EII (Energy Intensive Industry) Subsidy
EII relief has increased to 100% from April 2024 and has been expanded to include Capacity Market.
Essentially, all non-domestic customers, including EIIs, will pay approximately an additional £1/MWh on their bills. Then, one year after delivery, EIIs will directly receive rebates via the Network Charging Compensation Scheme.
ESL (Energy Intensive Support levy)
EIIs will be compensated for 60% of their network charges (TNUos, Duos and BSUos) from April 2024. Unlike the exemption scheme, EIIs won’t be exempt from network charges, but will have a compensation scheme. They will be required to pay, then provide evidence on the network charges they have incurred in order to receive 60%c compensation the next year. This will be funded by a new EII Support Levy, coming into effect from April 2025.
EPBD (Energy Performance of Buildings Directive)
The EPBD is an EU (European Union) legislation which comprises of a framework to improve the energy performance and efficiency of buildings.
EPC (Energy Performance Certificate)
With ratings from A-G, the EPC indicates how energy efficient a property is.
ESG (Environmental, Social and Governance)
Involves the detailed measurement of how an organisation is performing against their long-term environmental, social and governance commitments.

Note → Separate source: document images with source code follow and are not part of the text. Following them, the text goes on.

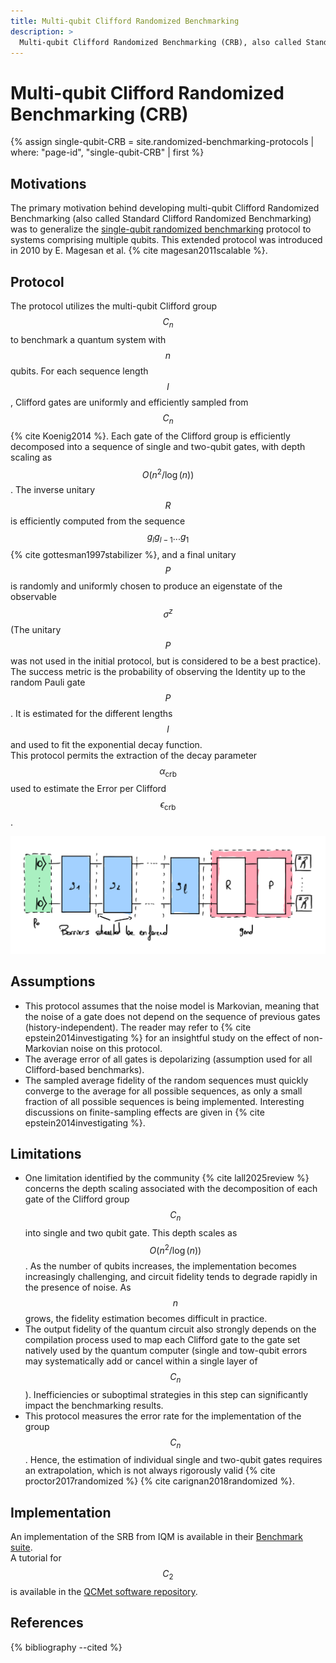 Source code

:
 ```yaml
---
title: Multi-qubit Clifford Randomized Benchmarking
description: >
  Multi-qubit Clifford Randomized Benchmarking (CRB), also called Standard Clifford Randomized Benchmarking
---
```


# Multi-qubit Clifford Randomized Benchmarking (CRB)

{% assign single-qubit-CRB = site.randomized-benchmarking-protocols | where: "page-id", "single-qubit-CRB" | first %}

## Motivations

The primary motivation behind developing multi-qubit Clifford Randomized Benchmarking (also called Standard Clifford Randomized Benchmarking) was to generalize the <a href="{{ single-qubit-CRB.url | prepend: site.baseurl }}" target="_blank">single-qubit randomized benchmarking</a> protocol to systems comprising multiple qubits. This extended protocol was introduced in 2010 by E. Magesan et al. {% cite magesan2011scalable %}.

## Protocol

The protocol utilizes the multi-qubit Clifford group $$C_n$$ to benchmark a quantum system with $$n$$ qubits. For each sequence length $$l$$, Clifford gates are uniformly and efficiently sampled from $$C_n$$ {% cite Koenig2014 %}. Each gate of the Clifford group is efficiently decomposed into a sequence of single and two-qubit gates, with depth scaling as $$O(n^2 / \log(n))$$. The inverse unitary $$R$$ is efficiently computed from the sequence $$g_lg_{l-1}...g_1$$ {% cite gottesman1997stabilizer %}, and a final unitary $$P$$ is randomly and uniformly chosen to produce an eigenstate of the observable $$\sigma^z$$ (The unitary $$P$$ was not used in the initial protocol, but is considered to be a best practice). The success metric is the probability of observing the Identity up to the random Pauli gate $$P$$. It is estimated for the different lengths $$l$$ and used to fit the exponential decay function.  
This protocol permits the extraction of the decay parameter $$\alpha_\mathrm{crb}$$ used to estimate the Error per Clifford $$\epsilon_\mathrm{crb}$$.

<div class="center">
  <img src="/img/system-level-benchmark/randomized/RB-clifford-multi-qubit.png" class="img-medium" alt="Quantum circuit associated to the multi-qubit clifford randomized benchmarking protocol"/>
</div>

## Assumptions

- This protocol assumes that the noise model is Markovian, meaning that the noise of a gate does not depend on the sequence of previous gates (history-independent). The reader may refer to {% cite epstein2014investigating %} for an insightful study on the effect of non-Markovian noise on this protocol.
- The average error of all gates is depolarizing (assumption used for all Clifford-based benchmarks).
- The sampled average fidelity of the random sequences must quickly converge to the average for all possible sequences, as only a small fraction of all possible sequences is being implemented. Interesting discussions on finite-sampling effects are given in {% cite epstein2014investigating %}.

## Limitations

- One limitation identified by the community {% cite lall2025review %} concerns the depth scaling associated with the decomposition of each gate of the Clifford group $$C_n$$ into single and two qubit gate. This depth scales as $$O \left(n^2/ \log(n) \right)$$. As the number of qubits increases, the implementation becomes increasingly challenging, and circuit fidelity tends to degrade rapidly in the presence of noise. As $$n$$ grows, the fidelity estimation becomes difficult in practice.
- The output fidelity of the quantum circuit also strongly depends on the compilation process used to map each Clifford gate to the gate set natively used by the quantum computer (single and tow-qubit errors may systematically add or cancel within a single layer of $$C_{n}$$). Inefficiencies or suboptimal strategies in this step can significantly impact the benchmarking results.
- This protocol measures the error rate for the implementation of the group $$C_n$$. Hence, the estimation of individual single and two-qubit gates requires an extrapolation, which is not always rigorously valid {% cite proctor2017randomized %} {% cite carignan2018randomized %}.

## Implementation

An implementation of the SRB from IQM is available in their <a href="https://github.com/iqm-finland/iqm-benchmarks/tree/main" target="_blank">Benchmark suite</a>.  
A tutorial for $$C_2$$ is available in the <a href="https://gitlab.npl.co.uk/qc-metrics-and-benchmarks/qcmet/-/tree/main/tutorials/gate_execution_quality_metrics/randomized_benchmarking/clifford_randomized_benchmarking" target="_blank">QCMet software repository</a>.

## References
{% bibliography --cited %}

ESOS (Energy Savings Opportunity Scheme)
A mandatory scheme that requires all large businesses within the UK to report on their energy consumption and recognise any energy saving opportunities.
ETS (Emissions Trading Scheme)
A scheme implemented by the government which provides economic incentives for organisations to reduce their greenhouse gas (GHG) emissions.
Excess Capacity Charge
A penalty charge for exceeding the sites Available Supply Capacity (ASC). This is collected via the supplier on behalf of the network operator.
F
FiT (Feed-in Tariff scheme)
This scheme works alongside the RO and is designed to incentivise new investment in small scale electricity-generating devices (i.e. solar panels). It was first introduced in April 2010 and operates by rewarding participants through payment for the electricity generated. The costs to fund the scheme will be recovered by all suppliers and are therefore passed onto customers.
Fixed Energy Supply Contract
This is when an energy contract is signed at a set price for a specified period of time.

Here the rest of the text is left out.